┌─ RECORDS FOR THE TASK

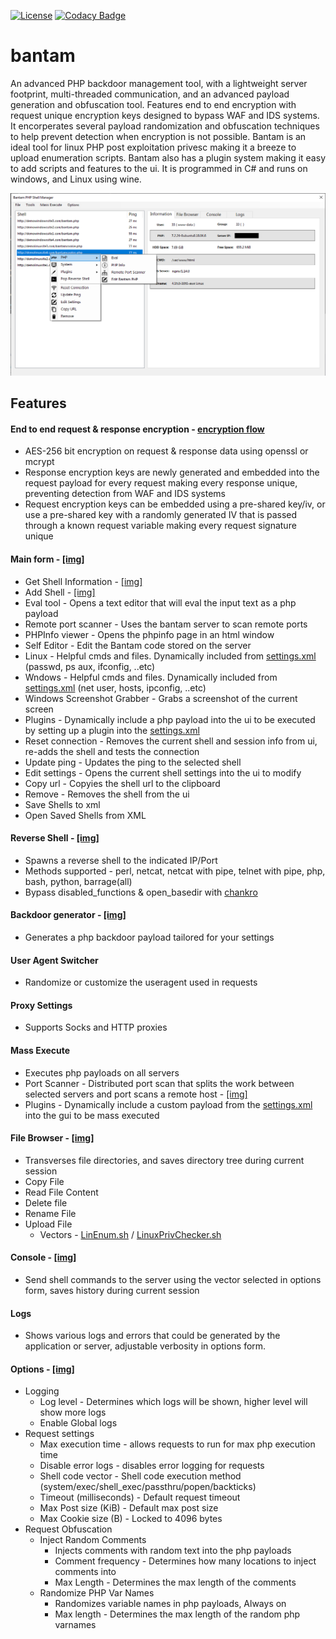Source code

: [![License](http://img.shields.io/badge/license-MIT-green.svg)](LICENSE)
[![Codacy Badge](https://api.codacy.com/project/badge/Grade/cc36189ec3a047a1b8b1ccbff7438726)](https://www.codacy.com?utm_source=github.com&amp;utm_medium=referral&amp;utm_content=gellin/bantam&amp;utm_campaign=Badge_Grade)

# bantam
An advanced PHP backdoor management tool, with a lightweight server footprint, multi-threaded communication, and an advanced payload generation and obfuscation tool. Features end to end encryption with request unique encryption keys designed to bypass WAF and IDS systems. It encorperates several 
payload randomization and obfuscation techniques to help prevent detection when encryption is not possible. Bantam is an ideal tool for linux PHP post exploitation privesc making it a breeze to upload enumeration scripts. Bantam also has a plugin system making it easy to add scripts and features to the ui. 
It is programmed in C# and runs on windows, and Linux using wine.

![](documentation/forms/main.png)

## Features
#### End to end request & response encryption - [encryption flow](documentation/encryption.png)
- AES-256 bit encryption on request & response data using openssl or mcrypt
- Response encryption keys are newly generated and embedded into the request payload for every request making every response unique, preventing detection from WAF and IDS systems
- Request encryption keys can be embedded using a pre-shared key/iv, or use a pre-shared key with a randomly generated IV that is passed through a known request variable making every request signature unique
#### Main form - [[img]](documentation/forms/main.png)

- Get Shell Information - [[img]](documentation/forms/main.png)
- Add Shell - [[img]](documentation/forms/add_shell.png)
- Eval tool - Opens a text editor that will eval the input text as a php payload
- Remote port scanner - Uses the bantam server to scan remote ports
- PHPInfo viewer - Opens the phpinfo page in an html window
- Self Editor - Edit the Bantam code stored on the server
- Linux - Helpful cmds and files. Dynamically included from [settings.xml](bantam/settings/settings.xml) (passwd, ps aux, ifconfig, ..etc) 
- Wndows - Helpful cmds and files. Dynamically included from [settings.xml](bantam/settings/settings.xml) (net user, hosts, ipconfig, ..etc)
- Windows Screenshot Grabber - Grabs a screenshot of the current screen
- Plugins - Dynamically include a php payload into the ui to be executed by setting up a plugin into the [settings.xml](bantam/settings/settings.xml)
- Reset connection - Removes the current shell and session info from ui, re-adds the shell and tests the connection
- Update ping - Updates the ping to the selected shell
- Edit settings - Opens the current shell settings into the ui to modify
- Copy url - Copyies the shell url to the clipboard
- Remove - Removes the shell from the ui
- Save Shells to xml
- Open Saved Shells from XML
#### Reverse Shell - [[img]](documentation/forms/reverse_shell.png)
- Spawns a reverse shell to the indicated IP/Port
- Methods supported - perl, netcat, netcat with pipe, telnet with pipe, php, bash, python, barrage(all)
- Bypass disabled_functions & open_basedir with [chankro](https://github.com/TarlogicSecurity/Chankro/)
#### Backdoor generator - [[img]](documentation/forms/backdoor_gen.png)
- Generates a php backdoor payload tailored for your settings
#### User Agent Switcher 
- Randomize or customize the useragent used in requests
#### Proxy Settings 
- Supports Socks and HTTP proxies
#### Mass Execute 
- Executes php payloads on all servers
- Port Scanner - Distributed port scan that splits the work between selected servers and port scans a remote host - [[img]](documentation/forms/port_scanner.png)
- Plugins - Dynamically include a custom payload from the [settings.xml](bantam/settings/settings.xml) into the gui to be mass executed
#### File Browser - [[img]](documentation/forms/filebrowser.png)
- Transverses file directories, and saves directory tree during current session
- Copy File
- Read File Content
- Delete file
- Rename File
- Upload File
  - Vectors - [LinEnum.sh](https://github.com/rebootuser/LinEnum/blob/master/LinEnum.sh) / [LinuxPrivChecker.sh](https://github.com/sleventyeleven/linuxprivchecker/blob/master/linuxprivchecker.py)
#### Console - [[img]](documentation/forms/console.png)
- Send shell commands to the server using the vector selected in options form, saves history during current session
#### Logs 
- Shows various logs and errors that could be generated by the application or server, adjustable verbosity in options form.
#### Options - [[img]](documentation/forms/options.png)
- Logging 
  - Log level - Determines which logs will be shown, higher level will show more logs
  - Enable Global logs
- Request settings
  - Max execution time - allows requests to run for max php execution time
  - Disable error logs - disables error logging for requests
  - Shell code vector - Shell code execution method (system/exec/shell_exec/passthru/popen/backticks)
  - Timeout (milliseconds) - Default request timeout
  - Max Post size (KiB) - Default max post size
  - Max Cookie size (B) - Locked to 4096 bytes
- Request Obfuscation
  - Inject Random Comments
    - Injects comments with random text into the php payloads
    - Comment frequency - Determines how many locations to inject comments into
    - Max Length - Determines the max length of the comments
  - Randomize PHP Var Names
    - Randomizes variable names in php payloads, Always on
    - Max length - Determines the max length of the random php varnames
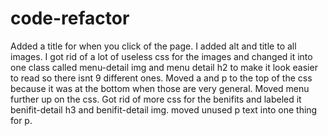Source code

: # code-refactor
Added a title for when you click of the page.
I added alt and title to all images.
I got rid of a lot of useless css for the images and changed it into one class called menu-detail img and menu detail h2 to make it look easier to read so there isnt 9 different ones.
Moved a and p to the top of the css because it was at the bottom when those are very general.
Moved menu further up on the css.
Got rid of more css for the benifits and labeled it benifit-detail h3 and benifit-detail img.
moved unused p text into one thing for p.
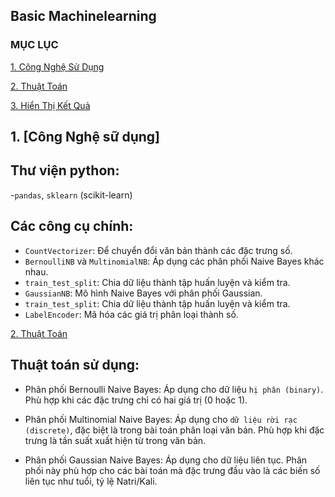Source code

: ## Basic Machinelearning 
### MỤC LỤC 

[1. Công Nghệ Sử Dụng](#CongNgheSuDung)

[2. Thuật Toán](#ThuatToan)

[3. Hiển Thị Kết Quả](#hienthiketqua)

<a name ="CongNgheSuDung"></a>
## 1. [Công Nghệ sữ dụng]

## Thư viện python: 
-`pandas`, `sklearn` (scikit-learn)

## Các công cụ chính:
- `CountVectorizer`: Để chuyển đổi văn bản thành các đặc trưng số.
-  `BernoulliNB` và `MultinomialNB`: Áp dụng các phân phối Naive Bayes khác nhau.
-  `train_test_split`: Chia dữ liệu thành tập huấn luyện và kiểm tra.
- `GaussianNB`: Mô hình Naive Bayes với phân phối Gaussian.
- `train_test_split`: Chia dữ liệu thành tập huấn luyện và kiểm tra.
- `LabelEncoder`: Mã hóa các giá trị phân loại thành số.

[2. Thuật Toán](#ThuatToan)

## Thuật toán sử dụng:
- Phân phối Bernoulli Naive Bayes: Áp dụng cho dữ liệu `hị phân (binary)`. Phù hợp khi các đặc trưng chỉ có hai giá trị (0 hoặc 1).
  
- Phân phối Multinomial Naive Bayes: Áp dụng cho `dữ liệu rời rạc (discrete)`, đặc biệt là trong bài toán phân loại văn bản. Phù hợp khi đặc trưng là tần suất xuất hiện từ trong văn bản.
  
- Phân phối Gaussian Naive Bayes: Áp dụng cho dữ liệu liên tục. Phân phối này phù hợp cho các bài toán mà đặc trưng đầu vào là các biến số liên tục như tuổi, tỷ lệ Natri/Kali.



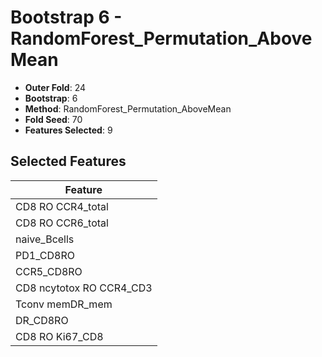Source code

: # Bootstrap 6 - RandomForest_Permutation_AboveMean

- **Outer Fold**: 24
- **Bootstrap**: 6
- **Method**: RandomForest_Permutation_AboveMean
- **Fold Seed**: 70
- **Features Selected**: 9

## Selected Features

| Feature |
|---------|
| CD8 RO CCR4_total |
| CD8 RO CCR6_total |
| naive_Bcells |
| PD1_CD8RO |
| CCR5_CD8RO |
| CD8 ncytotox RO CCR4_CD3 |
| Tconv memDR_mem |
| DR_CD8RO |
| CD8 RO Ki67_CD8 |
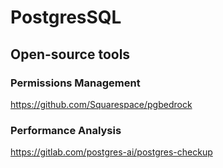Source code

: # PostgresSQL

## Open-source tools

### Permissions Management
https://github.com/Squarespace/pgbedrock

### Performance Analysis 
https://gitlab.com/postgres-ai/postgres-checkup
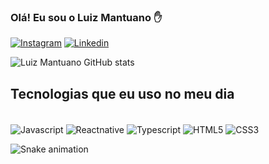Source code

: 
### Olá! Eu sou o Luiz Mantuano ✋

[![Instagram](https://img.shields.io/badge/Instagram-E4405F?style=for-the-badge&logo=instagram&logoColor=white)](https://www.instagram.com/luiz.mantuano/)
[![Linkedin](https://img.shields.io/badge/LinkedIn-0077B5?style=for-the-badge&logo=linkedin&logoColor=white)](https://www.linkedin.com/in/luiz-augusto-mantuano-2789b9204/)

![Luiz Mantuano GitHub stats](https://github-readme-stats.vercel.app/api?username=luizmantuano&show_icons=true&theme=dracula)

## Tecnologias que eu uso no meu dia

<div style="display: inline_block"><br/>
    <img align="center" alt="Javascript" src="https://img.shields.io/badge/JavaScript-F7DF1E?style=for-the-badge&logo=javascript&logoColor=black"/>
    <img align="center" alt="Reactnative" src="https://img.shields.io/badge/React_Native-20232A?style=for-the-badge&logo=react&logoColor=61DAFB"/>
    <img align="center" alt="Typescript" src="https://img.shields.io/badge/TypeScript-007ACC?style=for-the-badge&logo=typescript&logoColor=white"/>
    <img align="center" alt="HTML5" src="https://img.shields.io/badge/HTML5-E34F26?style=for-the-badge&logo=html5&logoColor=white"/>
     <img align="center" alt="CSS3" src="https://img.shields.io/badge/CSS3-1572B6?style=for-the-badge&logo=css3&logoColor=white"/>
</div>

![Snake animation](https://github.com/luizmantuano/luizmantuano/blob/output/github-contribution-grid-snake.svg)
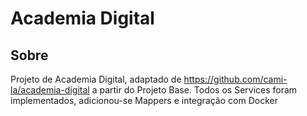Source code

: # Academia Digital

## Sobre <a name = "about"></a>

Projeto de Academia Digital, adaptado de https://github.com/cami-la/academia-digital a partir do Projeto Base. Todos os Services foram implementados, adicionou-se Mappers e integração com Docker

└─

WHAT YOU ARE ASKED TO DO: From the very first line of the listing above through the line that holds "An advanced PHP", write out each line exactly as it stands, leaving pictures out.

PROBLEM SOLUTION:
Source code

: [![License](http://img.shields.io/badge/license-MIT-green.svg)](LICENSE)
[![Codacy Badge](https://api.codacy.com/project/badge/Grade/cc36189ec3a047a1b8b1ccbff7438726)](https://www.codacy.com?utm_source=github.com&amp;utm_medium=referral&amp;utm_content=gellin/bantam&amp;utm_campaign=Badge_Grade)

# bantam
An advanced PHP backdoor management tool, with a lightweight server footprint, multi-threaded communication, and an advanced payload generation and obfuscation tool. Features end to end encryption with request unique encryption keys designed to bypass WAF and IDS systems. It encorperates several 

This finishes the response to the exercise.